Electrical switching devices are well known in the field of medium and high voltage switching applications. They are e.g. used for interrupting a nominal current as well as currents originating from an electrical fault. For the purposes of this disclosure the term medium voltage refers to voltages from 1 kV to 72.5 kV and the term high voltage refers to voltages higher than 72.5 kV. The electrical switching devices, like said circuit breakers, may have to be able to carry high nominal currents of 3150 A to 6300 A and to switch very high short circuit currents of 31.5 kA to 80 kA at very high voltages of 72.5 kV to 1200 kV.
During interruption of a nominal or short circuit current within the electrical switching devices, the current commutates from the nominal contacts of the electrical switching device to its arcing contacts.

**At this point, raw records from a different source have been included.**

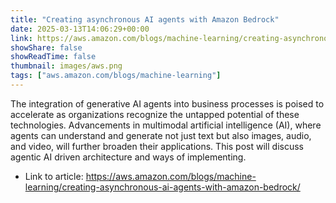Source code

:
 ```yaml
---
title: "Creating asynchronous AI agents with Amazon Bedrock"
date: 2025-03-13T14:06:29+00:00
link: https://aws.amazon.com/blogs/machine-learning/creating-asynchronous-ai-agents-with-amazon-bedrock/
showShare: false
showReadTime: false
thumbnail: images/aws.png
tags: ["aws.amazon.com/blogs/machine-learning"]
---
```

The integration of generative AI agents into business processes is poised to accelerate as organizations recognize the untapped potential of these technologies. Advancements in multimodal artificial intelligence (AI), where agents can understand and generate not just text but also images, audio, and video, will further broaden their applications. This post will discuss agentic AI driven architecture and ways of implementing.

- Link to article: https://aws.amazon.com/blogs/machine-learning/creating-asynchronous-ai-agents-with-amazon-bedrock/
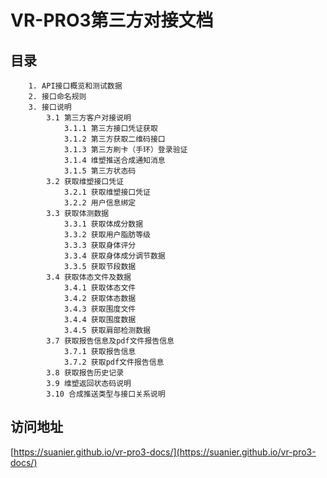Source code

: <!--
 * @Description: Description
 * @Author: zhaoqianqian
 * @Date: 2022-08-18 11:40:43
 * @LastEditors: zhaoqianqian
 * @LastEditTime: 2022-08-19 15:44:09
-->
# VR-PRO3第三方对接文档

## 目录


```
	1. API接口概览和测试数据
	2. 接口命名规则
	3. 接口说明
		3.1 第三方客户对接说明
			3.1.1 第三方接口凭证获取
			3.1.2 第三方获取二维码接口
			3.1.3 第三方刷卡（手环）登录验证
			3.1.4 维塑推送合成通知消息
			3.1.5 第三方状态码
		3.2 获取维塑接口凭证
			3.2.1 获取维塑接口凭证
			3.2.2 用户信息绑定
		3.3 获取体测数据
			3.3.1 获取体成分数据
			3.3.2 获取用户脂肪等级
			3.3.3 获取身体评分
			3.3.4 获取身体成分调节数据
			3.3.5 获取节段数据
		3.4 获取体态文件及数据
			3.4.1 获取体态文件
			3.4.2 获取体态数据
			3.4.3 获取围度文件
			3.4.4 获取围度数据
			3.4.5 获取肩部检测数据
		3.7 获取报告信息及pdf文件报告信息
			3.7.1 获取报告信息
			3.7.2 获取pdf文件报告信息
		3.8 获取报告历史记录
		3.9 维塑返回状态码说明
		3.10 合成推送类型与接口关系说明
```

## 访问地址
[https://suanier.github.io/vr-pro3-docs/](https://suanier.github.io/vr-pro3-docs/)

They normally comprise as one arcing contact arcing contact fingers arranged around the longitudinal axis of the electrical switching device in a so-called arcing finger cage or tulip, and as a mating arcing contact a rod which is driven into the finger cage. However, there are also arrangements with two rods as arcing contacts, which are driven towards one another and are connected via their front faces during a closing operation.
During the opening or closing process of the electrical switching device an electric arc forms between the two arcing contacts. In order to interrupt the current, the electrical switching devices contain a dielectric fluid used as an insulating medium (e.g. SF6 gas) and for quenching the electric arc. Consequently, a part of the fluid located in the region where the electric arc is generated, called arcing volume, is considerably heated up (to around 20,000-30,000° C.) in a very short period of time. This part of the fluid builds up a pressure and is ejected from the arcing volume into so-called exhaust volumes. Particles are generated during operations of the circuit breaker (due to mechanical friction, erosion and ablation). These particles reduce the dielectric withstand capability if they approach highly dielectrically stressed locations.

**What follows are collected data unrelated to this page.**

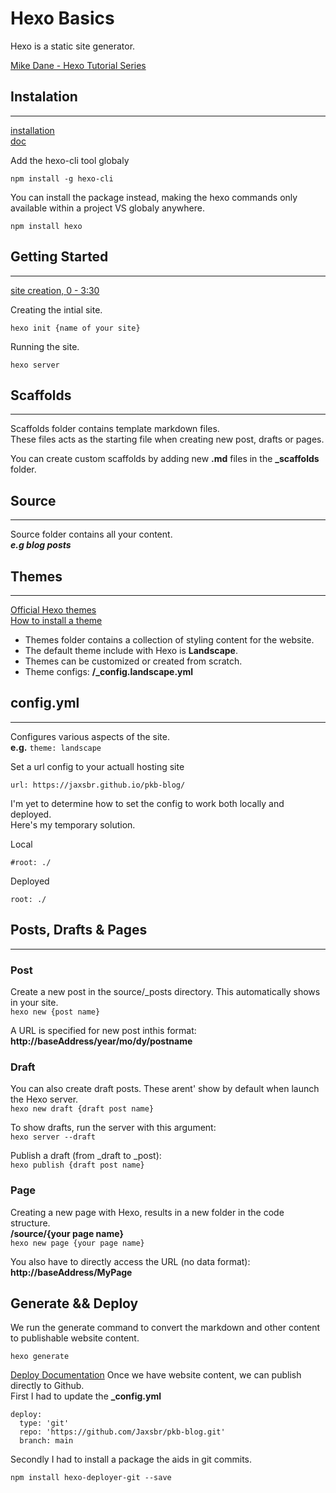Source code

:# Hexo Basics
Hexo is a static site generator.

[Mike Dane - Hexo Tutorial Series](https://www.youtube.com/watch?v=Kt7u5kr_P5o&list=PLLAZ4kZ9dFpOMJR6D25ishrSedvsguVSm)

## Instalation

---

[installation](https://youtu.be/ARted4RniaU)  
[doc](https://hexo.io/docs/)

Add the hexo-cli tool globaly  
```
npm install -g hexo-cli
```

You can install the package instead, making the hexo commands only available within a project VS globaly anywhere.  
```
npm install hexo
```


## Getting Started

---

[site creation, 0 - 3:30](https://www.youtube.com/watch?v=0m2HnATkHOk)

Creating the intial site.  
```
hexo init {name of your site}
```

Running the site.  
```
hexo server
```

## Scaffolds

---

Scaffolds folder contains template markdown files.  
These files acts as the starting file when creating new post, drafts or pages.  

You can create custom scaffolds by adding new **.md** files in the **_scaffolds** folder.

## Source

---

Source folder contains all your content.  
***e.g blog posts***

## Themes

---

[Official Hexo themes](https://hexo.io/themes/)  
[How to install a theme](https://www.youtube.com/watch?v=A-muxF_6plc&list=PLLAZ4kZ9dFpOMJR6D25ishrSedvsguVSm&index=10)
- Themes folder contains a collection of styling content for the website.  
- The default theme include with Hexo is **Landscape**.  
- Themes can be customized or created from scratch.  
- Theme configs: **/_config.landscape.yml**


## config.yml

---

Configures various aspects of the site.  
**e.g.** `theme: landscape`

Set a url config to your actuall hosting site
```
url: https://jaxsbr.github.io/pkb-blog/
```

I'm yet to determine how to set the config to work both locally and deployed.  
Here's my temporary solution.  

Local
```
#root: ./
```
Deployed
```
root: ./
```

## Posts, Drafts & Pages

---

### Post

Create a new post in the source/_posts directory. This automatically shows in your site.  
`hexo new {post name}`  

A URL is specified for new post inthis format:
**http://baseAddress/year/mo/dy/postname**


### Draft

You can also create draft posts. These arent' show by default when launch the Hexo server.  
`hexo new draft {draft post name}`

To show drafts, run the server with this argument:  
`hexo server --draft`

Publish a draft (from _draft to _post):  
`hexo publish {draft post name}`

### Page

Creating a new page with Hexo, results in a new folder in the code structure.  
**/source/{your page name}**  
`hexo new page {your page name}`

You also have to directly access the URL (no data format):
**http://baseAddress/MyPage**

## Generate && Deploy

We run the generate command to convert the markdown and other content to publishable website content.
```
hexo generate
```

[Deploy Documentation](https://hexo.io/docs/one-command-deployment)
Once we have website content, we can publish directly to Github.  
First I had to update the **_config.yml**
```
deploy:
  type: 'git'
  repo: 'https://github.com/Jaxsbr/pkb-blog.git'
  branch: main
```

Secondly I had to install a package the aids in git commits.
```
npm install hexo-deployer-git --save
```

US 2007/0068904 A1 discloses a high-voltage circuit breaker having an exhaust system with baffle walls arranged therein in an alternating manner to enforce a meandering path of the exhaust gases.

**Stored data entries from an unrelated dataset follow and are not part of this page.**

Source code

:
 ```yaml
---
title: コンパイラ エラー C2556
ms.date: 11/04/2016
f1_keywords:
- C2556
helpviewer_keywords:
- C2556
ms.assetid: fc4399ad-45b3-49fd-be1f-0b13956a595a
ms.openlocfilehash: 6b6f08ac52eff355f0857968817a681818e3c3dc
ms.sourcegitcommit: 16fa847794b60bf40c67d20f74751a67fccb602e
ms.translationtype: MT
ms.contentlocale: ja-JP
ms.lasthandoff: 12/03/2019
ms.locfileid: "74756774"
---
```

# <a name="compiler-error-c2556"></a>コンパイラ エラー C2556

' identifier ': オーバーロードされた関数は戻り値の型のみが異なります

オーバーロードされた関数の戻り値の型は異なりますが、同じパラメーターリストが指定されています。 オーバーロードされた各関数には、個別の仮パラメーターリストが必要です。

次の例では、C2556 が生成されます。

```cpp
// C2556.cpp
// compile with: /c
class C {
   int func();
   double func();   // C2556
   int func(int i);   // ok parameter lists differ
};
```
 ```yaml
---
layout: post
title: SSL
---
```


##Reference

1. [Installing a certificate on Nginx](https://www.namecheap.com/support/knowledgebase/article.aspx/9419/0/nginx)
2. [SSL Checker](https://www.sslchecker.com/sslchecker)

EP 2 120 244 A1 discloses a high-voltage circuit breaker having an exhaust system with a serial arrangement of pairs of baffle plates. Each pair of baffle plates provides a radial gap such that exhaust gas moving in longitudinal axial direction through the exhaust system is locally forced in the gap to follow a radial flow direction. Between subsequent pairs of baffle plates intermediate volumes are formed. Due to the radial flow directions in subsequent gaps, the exhaust gas follows a macro-swirling flow path in each intermediate volume, which results in improved cooling of the exhaust gases.
US 2014/0209568 A1 discloses a circuit breaker having an exhaust system with baffle plates arranged therein. The baffle plates have openings for transmitting exhaust gases. The openings of subsequent baffle plates are aligned in straight lines of sight with one another.
DE 10 2013 209 663 A1 discloses a circuit breaker having an exhaust system with an intermediate volume that provides a meandering path for the exhaust gases.
The prior art baffle wall arrangements improve cooling of the exhaust gases by creating turbulent flow conditions. The turbulent flow conditions cause particles entrained with the exhaust gases to be transported through the baffle wall arrangements.